DATA TO EXAMINE:
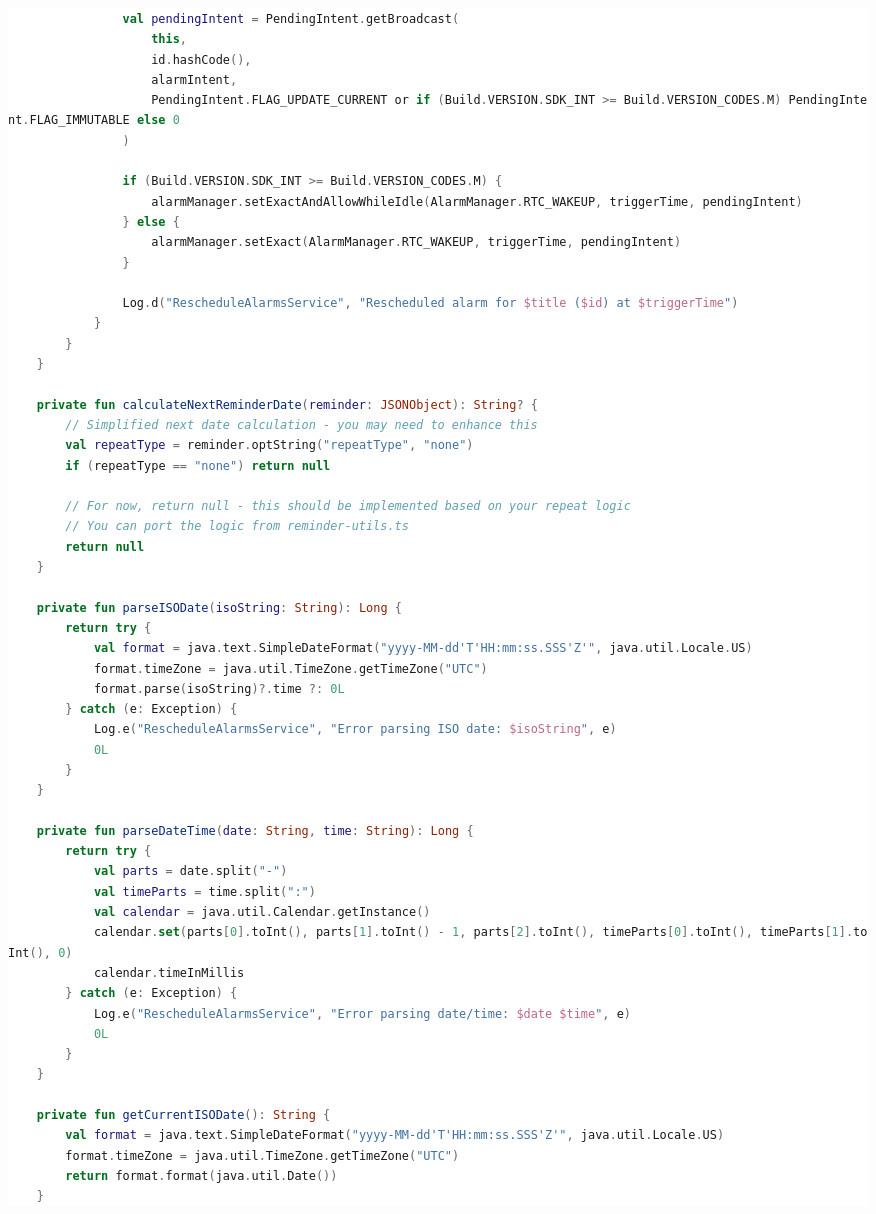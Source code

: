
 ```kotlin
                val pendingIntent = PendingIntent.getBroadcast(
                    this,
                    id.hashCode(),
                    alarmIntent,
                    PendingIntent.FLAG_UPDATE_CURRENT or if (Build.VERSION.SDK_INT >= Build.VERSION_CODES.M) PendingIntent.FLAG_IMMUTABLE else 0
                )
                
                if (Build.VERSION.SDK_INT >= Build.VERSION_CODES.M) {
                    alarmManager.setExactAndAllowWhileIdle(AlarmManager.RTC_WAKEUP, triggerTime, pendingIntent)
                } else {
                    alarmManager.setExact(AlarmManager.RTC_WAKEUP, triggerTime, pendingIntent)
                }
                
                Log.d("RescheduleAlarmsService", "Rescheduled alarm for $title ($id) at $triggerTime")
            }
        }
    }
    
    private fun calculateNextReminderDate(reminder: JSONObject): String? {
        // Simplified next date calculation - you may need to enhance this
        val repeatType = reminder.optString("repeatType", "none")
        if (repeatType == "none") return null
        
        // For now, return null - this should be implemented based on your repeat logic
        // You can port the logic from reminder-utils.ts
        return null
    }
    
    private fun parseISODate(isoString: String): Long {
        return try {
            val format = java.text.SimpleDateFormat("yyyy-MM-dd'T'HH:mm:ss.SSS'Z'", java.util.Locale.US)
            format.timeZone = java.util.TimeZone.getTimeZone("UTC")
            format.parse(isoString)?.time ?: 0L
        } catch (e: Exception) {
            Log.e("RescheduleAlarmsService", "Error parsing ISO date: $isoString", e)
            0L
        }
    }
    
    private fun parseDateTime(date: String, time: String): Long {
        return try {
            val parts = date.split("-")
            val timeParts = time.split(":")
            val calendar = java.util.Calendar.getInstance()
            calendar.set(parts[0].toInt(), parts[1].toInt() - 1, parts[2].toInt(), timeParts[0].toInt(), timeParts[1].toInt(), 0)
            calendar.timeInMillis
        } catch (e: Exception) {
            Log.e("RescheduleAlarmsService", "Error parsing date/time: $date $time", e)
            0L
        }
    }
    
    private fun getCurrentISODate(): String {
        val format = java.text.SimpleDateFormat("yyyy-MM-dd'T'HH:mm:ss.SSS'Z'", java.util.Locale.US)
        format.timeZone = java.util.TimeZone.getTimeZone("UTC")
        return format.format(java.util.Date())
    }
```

WHAT THE TASK REQUIRES: With the pictures left out, output all the entries exactly.

OUTPUT FOR THIS TASK:
Source code

:
 ```kotlin
                val pendingIntent = PendingIntent.getBroadcast(
                    this,
                    id.hashCode(),
                    alarmIntent,
                    PendingIntent.FLAG_UPDATE_CURRENT or if (Build.VERSION.SDK_INT >= Build.VERSION_CODES.M) PendingIntent.FLAG_IMMUTABLE else 0
                )
                
                if (Build.VERSION.SDK_INT >= Build.VERSION_CODES.M) {
                    alarmManager.setExactAndAllowWhileIdle(AlarmManager.RTC_WAKEUP, triggerTime, pendingIntent)
                } else {
                    alarmManager.setExact(AlarmManager.RTC_WAKEUP, triggerTime, pendingIntent)
                }
                
                Log.d("RescheduleAlarmsService", "Rescheduled alarm for $title ($id) at $triggerTime")
            }
        }
    }
    
    private fun calculateNextReminderDate(reminder: JSONObject): String? {
        // Simplified next date calculation - you may need to enhance this
        val repeatType = reminder.optString("repeatType", "none")
        if (repeatType == "none") return null
        
        // For now, return null - this should be implemented based on your repeat logic
        // You can port the logic from reminder-utils.ts
        return null
    }
    
    private fun parseISODate(isoString: String): Long {
        return try {
            val format = java.text.SimpleDateFormat("yyyy-MM-dd'T'HH:mm:ss.SSS'Z'", java.util.Locale.US)
            format.timeZone = java.util.TimeZone.getTimeZone("UTC")
            format.parse(isoString)?.time ?: 0L
        } catch (e: Exception) {
            Log.e("RescheduleAlarmsService", "Error parsing ISO date: $isoString", e)
            0L
        }
    }
    
    private fun parseDateTime(date: String, time: String): Long {
        return try {
            val parts = date.split("-")
            val timeParts = time.split(":")
            val calendar = java.util.Calendar.getInstance()
            calendar.set(parts[0].toInt(), parts[1].toInt() - 1, parts[2].toInt(), timeParts[0].toInt(), timeParts[1].toInt(), 0)
            calendar.timeInMillis
        } catch (e: Exception) {
            Log.e("RescheduleAlarmsService", "Error parsing date/time: $date $time", e)
            0L
        }
    }
    
    private fun getCurrentISODate(): String {
        val format = java.text.SimpleDateFormat("yyyy-MM-dd'T'HH:mm:ss.SSS'Z'", java.util.Locale.US)
        format.timeZone = java.util.TimeZone.getTimeZone("UTC")
        return format.format(java.util.Date())
    }
```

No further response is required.